(DATASET EXTRACT Opens)
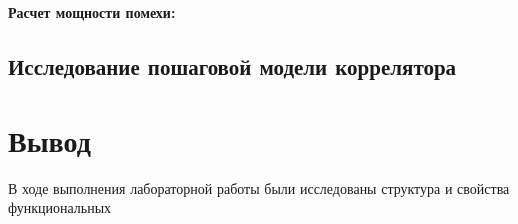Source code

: \textbf{Расчет мощности помехи:}\\

\subsection{Исследование пошаговой модели коррелятора}


\section{Вывод}
В ходе выполнения лабораторной работы были исследованы структура и свойства функциональных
(DATASET EXTRACT Closes)
The entries above are to be restated verbatim, with no pictures carried over.

▸ **EXERCISE RESPONSE**
Source code

: \textbf{Расчет мощности помехи:}\\

\subsection{Исследование пошаговой модели коррелятора}


\section{Вывод}
В ходе выполнения лабораторной работы были исследованы структура и свойства функциональных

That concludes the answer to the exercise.